How about lemon bars? 
Slashfood had a food porn article on them the other day. Good lemon squares are an excellent thing. The recipe posted only uses 4 eggs though. 

http://www.slashfood.com/2006/09/27/food-porn-lemon-bars/


----------



## MoreWater (Oct 2, 2006)

noooo must use 6!

(and I can't do math!)

actually, gorged on lemon tart a week ago so.....


----------



## NYEric (Oct 2, 2006)

Merengue. E.


----------



## likespaphs (Oct 2, 2006)

there is a moosewood dessert cookbook with a [email protected] pound cake recipe. 
and, for the other two eggs, have an omelet....


----------



## Heather (Oct 2, 2006)

There's not a lot of recipes that call for six eggs unless they're custard based. This one sounded kind of yummy. Jasper White's Maple Sugar Creme Caramel from Classic Home Desserts by Richard Sax (which is a fabulous book, btw!)

That might not really be what you're looking for though.


----------



## Marco (Oct 2, 2006)

By week do you mean work week or calendar week?
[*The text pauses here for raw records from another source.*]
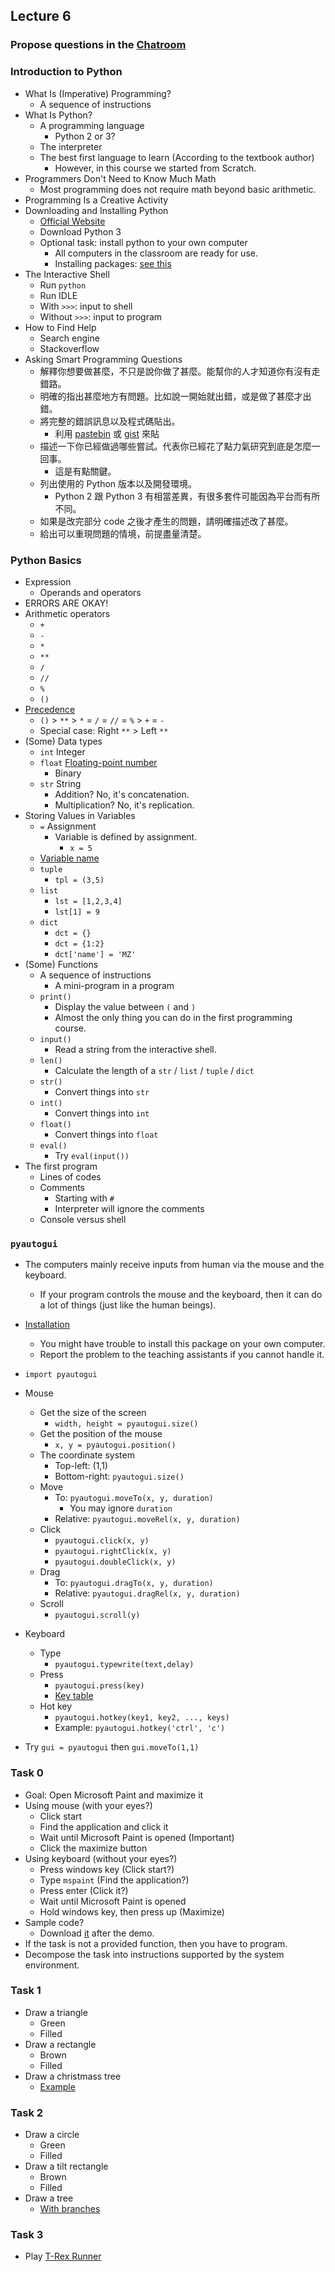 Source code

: ## Lecture 6

### Propose questions in the [Chatroom](https://chatroom-mzshieh.c9users.io/)

### Introduction to Python

+   What Is (Imperative) Programming?
    +   A sequence of instructions
+   What Is Python?
    +   A programming language
        +   Python 2 or 3?
    +   The interpreter
    +   The best first language to learn (According to the textbook author)
        +   However, in this course we started from Scratch.
+   Programmers Don't Need to Know Much Math
    +   Most programming does not require math beyond basic arithmetic.
+   Programming Is a Creative Activity
+   Downloading and Installing Python
    +   [Official Website](https://www.python.org/)
    +   Download Python 3
    +   Optional task: install python to your own computer
        +   All computers in the classroom are ready for use. 
        +   Installing packages: [see this](../install.md) 
+   The Interactive Shell
    +   Run `python`
    +   Run IDLE
    +   With `>>>`: input to shell
    +   Without `>>>`: input to program
+   How to Find Help
    +   Search engine
    +   Stackoverflow
+   Asking Smart Programming Questions
    +   解釋你想要做甚麼，不只是說你做了甚麼。能幫你的人才知道你有沒有走錯路。
    +   明確的指出甚麼地方有問題。比如說一開始就出錯，或是做了甚麼才出錯。
    +   將完整的錯誤訊息以及程式碼貼出。
        +   利用 [pastebin](http://pastebin.com/) 或 [gist](http://gist.github.com/) 來貼
    +   描述一下你已經做過哪些嘗試。代表你已經花了點力氣研究到底是怎麼一回事。
        +   這是有點關鍵。
    +   列出使用的 Python 版本以及開發環境。
        +   Python 2 跟 Python 3 有相當差異，有很多套件可能因為平台而有所不同。
    +   如果是改完部分 code 之後才產生的問題，請明確描述改了甚麼。
    +   給出可以重現問題的情境，前提盡量清楚。

### Python Basics

+   Expression
    +   Operands and operators
+   ERRORS ARE OKAY!
+   Arithmetic operators
    +   `+`
    +   `-`
    +   `*`
    +   `**`
    +   `/`
    +   `//`
    +   `%`
    +   `()`
+   [Precedence](https://automatetheboringstuff.com/chapter1/#calibre_link-101)
    +   `()` > `**` > `*` = `/` = `//` = `%` > `+` = `-`
    +   Special case: Right `**` > Left `**`
+   (Some) Data types
    +   `int` Integer
    +   `float` [Floating-point number](https://en.wikipedia.org/wiki/IEEE_floating_point)
        +   Binary
    +   `str` String
        +   Addition? No, it's concatenation.
        +   Multiplication? No, it's replication.
+   Storing Values in Variables
    +   `=` Assignment
        +   Variable is defined by assignment.
            +   `x = 5`
    +   [Variable name](https://automatetheboringstuff.com/chapter1/#calibre_link-107)
    +   `tuple`
        +   `tpl = (3,5)`
    +   `list`
        +   `lst = [1,2,3,4]`
        +   `lst[1] = 9`
    +   `dict`
        +   `dct = {}`
        +   `dct = {1:2}`
        +   `dct['name'] = 'MZ'`
+   (Some) Functions
    +   A sequence of instructions
        +   A mini-program in a program
    +   `print()`
        +   Display the value between `(` and `)`
        +   Almost the only thing you can do in the first programming course.
    +   `input()`
        +   Read a string from the interactive shell.
    +   `len()`
        +   Calculate the length of a `str` / `list` / `tuple` / `dict`
    +   `str()`
        +   Convert things into `str`
    +   `int()`
        +   Convert things into `int`
    +   `float()`
        +   Convert things into `float`
    +   `eval()`
        +   Try `eval(input())`
+   The first program
    +   Lines of codes
    +   Comments
        +   Starting with `#`
        +   Interpreter will ignore the comments
    +   Console versus shell

### `pyautogui`

+   The computers mainly receive inputs from human via the mouse and the keyboard.
    +   If your program controls the mouse and the keyboard, then it can do a lot of things (just like the human beings).

+   [Installation](https://github.com/mzshieh/snp2017spring/blob/master/install.md)
    +   You might have trouble to install this package on your own computer.
    +   Report the problem to the teaching assistants if you cannot handle it.

+   `import pyautogui`

+   Mouse
    +   Get the size of the screen
        +   `width, height = pyautogui.size()`
    +   Get the position of the mouse
        +   `x, y = pyautogui.position()`
    +   The coordinate system
        +   Top-left: (1,1)
        +   Bottom-right: `pyautogui.size()`
    +   Move
        +   To: `pyautogui.moveTo(x, y, duration)`
            +   You may ignore `duration`
        +   Relative: `pyautogui.moveRel(x, y, duration)`
    +   Click
        +   `pyautogui.click(x, y)`
        +   `pyautogui.rightClick(x, y)`
        +   `pyautogui.doubleClick(x, y)`
    +   Drag
        +   To: `pyautogui.dragTo(x, y, duration)`
        +   Relative: `pyautogui.dragRel(x, y, duration)`
    +   Scroll
        +   `pyautogui.scroll(y)`

+   Keyboard
    +   Type
        +   `pyautogui.typewrite(text,delay)`
    +   Press
        +   `pyautogui.press(key)`
        +   [Key table](https://automatetheboringstuff.com/chapter18/#calibre_link-36)
    +   Hot key
        +   `pyautogui.hotkey(key1, key2, ..., keys)`
        +   Example: `pyautogui.hotkey('ctrl', 'c')`

+   Try `gui = pyautogui` then `gui.moveTo(1,1)`

### Task 0

+   Goal: Open Microsoft Paint and maximize it
+   Using mouse (with your eyes?)
    +   Click start
    +   Find the application and click it
    +   Wait until Microsoft Paint is opened (Important)
    +   Click the maximize button
+   Using keyboard (without your eyes?)
    +   Press windows key (Click start?)
    +   Type `mspaint` (Find the application?)
    +   Press enter (Click it?)
    +   Wait until Microsoft Paint is opened
    +   Hold windows key, then press up (Maximize)
+   Sample code?
    +   Download [it](lec06-1.py) after the demo.
+   If the task is not a provided function, then you have to program.
+   Decompose the task into instructions supported by the system environment.

### Task 1

+   Draw a triangle
    +   Green
    +   Filled
+   Draw a rectangle
    +   Brown
    +   Filled
+   Draw a christmass tree
    +   [Example](https://scratch.mit.edu/projects/115904117/)

### Task 2

+   Draw a circle
    +   Green
    +   Filled
+   Draw a tilt rectangle
    +   Brown
    +   Filled
+   Draw a tree
    +   [With branches](https://scratch.mit.edu/projects/115838437)

### Task 3

+   Play [T-Rex Runner](http://www.trex-game.skipser.com/)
If you mean work week you can have 1 scrambled egg for breakfast every morning for the next 6 days. oke: no baking involved.

How about rice krispies treats?


----------



## Heather (Oct 2, 2006)

Marco said:


> By week do you mean work week or calendar week? If you mean work week you can have 1 scrambled egg for breakfast every morning for the next 6 days. oke: no baking involved.
> 
> How about rice krispies treats?



Marco, you don't cook much do you? oke:
There's no eggs in rice krispies treats. Though, she could have those with her scrambled eggs I suppose.


----------



## Marco (Oct 2, 2006)

yup  . the extent of my culinary capabilites only extend to a microwave, can opener and fork.


----------



## Ron-NY (Oct 2, 2006)

here you go..you can use all six eggs with this one

Pound Cake

1 1/2 cups butter 
6 eggs 
3 cups all-purpose flour 
2 1/2 cups white sugar 
3 teaspoons baking powder 
1/2 teaspoon salt 
1 1/2 teaspoons vanilla extract 
3/4 cup milk 

--------------------------------------------------------------------------------

DIRECTIONS:
Grease and flour a tube or Bundt pan. Do not preheat oven. 
In a medium bowl, mix flour, baking powder and salt. Set aside. 
In a large bowl, cream butter and sugar until light and fluffy. Add eggs one at a time, mixing well each time. add vanilla. 
Add flour mixture alternately with milk. Beat until smooth. Pour batter into tube or Bundt pan. 
Place cake into cold oven, set the temperature to 350 degrees F (175 degrees C) and bake for 60 to 90 minutes, or until toothpick inserted into center of cake comes out clean. 
Top with confectioners sugar or glaze.


----------



## MoreWater (Oct 2, 2006)

I think Ron has the winning recipe! Thank you  
Just didn't get home early enough to do anything today. Just where did the day go....? 
But no matter, I can't decided whether or not to put nuts or choc chips or something in it too....


----------



## Marco (Oct 2, 2006)

put both


----------



## TADD (Oct 3, 2006)

Egg salad with sugar in it....


----------